Prenatal Development

Perluigi et al. identified proteins that are critically relevant in T21 pathogenesis and are involved in iron homeostasis (ceruloplasmin and transferrin), lipid metabolism (zinc-a2-glycoprotein, retinol-binding protein 4, and apolipoprotein A1), and inflammation (complement C9,a-1B-glycoprotein, collagen alpha-1 V chain) (Perluigi et al. 2011). Western blotting was performed to investigate amniotic fluid samples collected from 10 individuals with T21 pregnancy and 10 individuals with a healthy fetus, serving as a control group (Perluigi et al. 2011). The comparison of maternal plasma metabolic fingerprints between euploid and T21 pregnancies revealed lower levels of five metabolites in the T21 group. Among these metabolites, linoleamide and piperine concentrations demonstrated the highest clinical significance (Parfieniuk et al. 2018). Linoleamide, also known as linoleic acid amide, participates in the lipid metabolism and specifically contributes to lipid peroxidation processes (Parfieniuk et al. 2018; Ioannou et al. 2019; Taha 2020). The reduced concentration of piperine, known for its anti-inflammatory, antioxidant, and lipid peroxidation-protective properties, has been linked to the ineffective neuroprotective characteristics observed in individuals with T21 (Parfieniuk et al. 2018; Yang et al. 2015; Azam et al. 2022; Manap et al. 2019).

Childhood

Research conducted on T21 children has demonstrated elevated levels of oxidative stress and lipid peroxidation. In a study conducted by He et al., it was observed that T21 children exhibited higher concentrations of MDA compared to individuals without the trisomy 21 condition (He et al. 2016). A similar finding was reported in the study conducted by Manna et al. The assessment of plasma lipid peroxidation markers, including F2-isoprostanes, F2-dihomo-isoprostanes, and F4-neuroprostanes, revealed increased levels of lipid peroxidation in the T21 group (Manna et al. 2016). These disruptions are believed to be implicated in neurodegeneration and cognitive deterioration. Barone et al. provided evidence of the involvement of beta-amyloid (Aβ) and tau hyperphosphorylation in T21 neuropathy. Additionally, the accumulation of HNE was observed in the brain of individuals with T21 compared to the control tissue (Barone et al. 2017).
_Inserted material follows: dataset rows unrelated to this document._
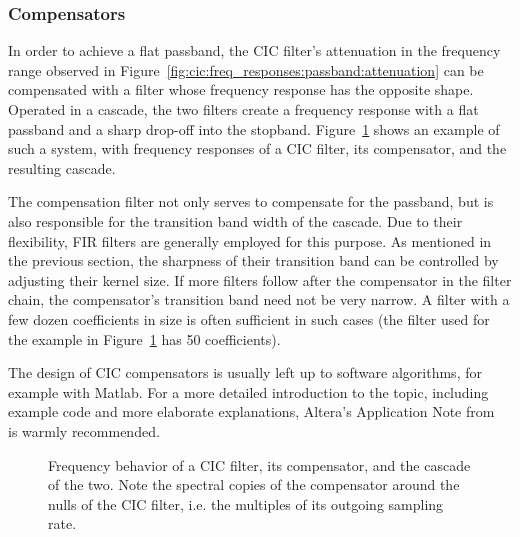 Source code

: \subsubsection{Compensators} %
\label{subsubsec:cic:compensators}

In     order      to     achieve     a     flat      passband,     the     CIC
filter's    attenuation     in    the    frequency    range     observed    in
Figure~\ref{fig:cic:freq_responses:passband:attenuation}  can  be  compensated
with a filter  whose frequency response has the opposite  shape. Operated in a
cascade, the two filters create a  frequency response with a flat passband and
a sharp drop-off into the stopband. Figure~\ref{fig:cic:cfir} shows an example
of such a  system, with frequency responses of a  CIC filter, its compensator,
and the resulting cascade.

The compensation filter not only serves to compensate for the passband, but is
also responsible  for the transition band  width of the cascade. Due  to their
flexibility, FIR filters are generally employed for this purpose. As mentioned
in  the previous  section,  the  sharpness of  their  transition  band can  be
controlled  by  adjusting their  kernel  size. If  more filters  follow  after
the  compensator  in  the  filter chain,  the  compensator's  transition  band
need  not be  very narrow. A  filter  with a  few dozen  coefficients in  size
is  often  sufficient in  such  cases  (the filter  used  for  the example  in
Figure~\ref{fig:cic:cfir} has \num{50} coefficients).

The design of CIC compensators is  usually left up to software algorithms, for
example with Matlab. For a more  detailed introduction to the topic, including
example  code  and  more  elaborate explanations,  Altera's  Application  Note
from~\cite{altera:an455} is warmly recommended.

\begin{figure}
    \centering
    
    \caption[CIC Compensator]{%
        Frequency behavior of  a CIC filter, its compensator,  and the cascade
        of the  two. Note the  spectral copies of  the compensator  around the
        nulls of the  CIC filter, i.e. the multiples of  its outgoing sampling
        rate.%
    }
    \label{fig:cic:cfir}
\end{figure}
%
%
The accumulation of HNE is thought to have a significant impact on the disruption of metabolic pathways, leading to abnormalities in glucose metabolism, neuronal trafficking, and antioxidant responses (Barone et al. 2017).

Potential Treatment

Highlighting the significance of oxidative stress and lipid peroxidation, a study conducted by Ordonez et al. proposed that regular exercise could potentially reduce oxidative stress and subsequent lipid peroxidation in individuals with T21. In this particular study, a 12-week training program consisting of three sessions per week was administered to thirty-one male adolescents with T21. The findings demonstrated a notable reduction in the concentration of MDA, indicating a decrease in lipoperoxidation (Javier Ordonez and Rosety-Rodriguez 2007). Pharmacological investigations have been conducted utilizing the Ts65Dn mouse model of DS. One study involved administering α-tocopherol to pregnant Ts65Dn female mice starting from the day of conception throughout pregnancy, which resulted in a reduction in cognitive impairment. Furthermore, young mice were supplemented with α-tocopherol from birth until the completion of the behavioral testing period. The findings of this study indicated that α-tocopherol supplementation led to a mitigated cognitive impairment, accompanied by decreased lipid peroxidation levels when compared to the control group (Shichiri et al. 2011). In addition, supplementation with rapamycin, an inhibitor of the mammalian target of rapamycin complex 1, in Ts65Dn mice has been shown to decrease lipoxidation-mediated protein damage. This suggests that rapamycin could serve as a potential therapeutic approach to reduce the risk of developing Alzheimer's disease (AD) in individuals with DS (Curtis et al. 2020; Di Domenico et al. 2019).

Future Perspectives

Certain lipid metabolic pathways directly influence neuronal maturation and differentiation (Knobloch and Jessberger 2017). Hence, the prevention of lipid peroxidation may potentially lead to a decrease in cognitive impairment. However, further studies are required to assess the impact of such interventions. Currently, no clinical trials have been conducted specifically targeting the reduction of lipid peroxidation through appropriate supplementation. It could be hypothesized that substances like α-tocopherol or herbal supplements such as berberine might be considered as treatment options for prenatal or adult individuals with T21, based on promising results that could be obtained from well-controlled clinical trials (Hasanein et al. 2017).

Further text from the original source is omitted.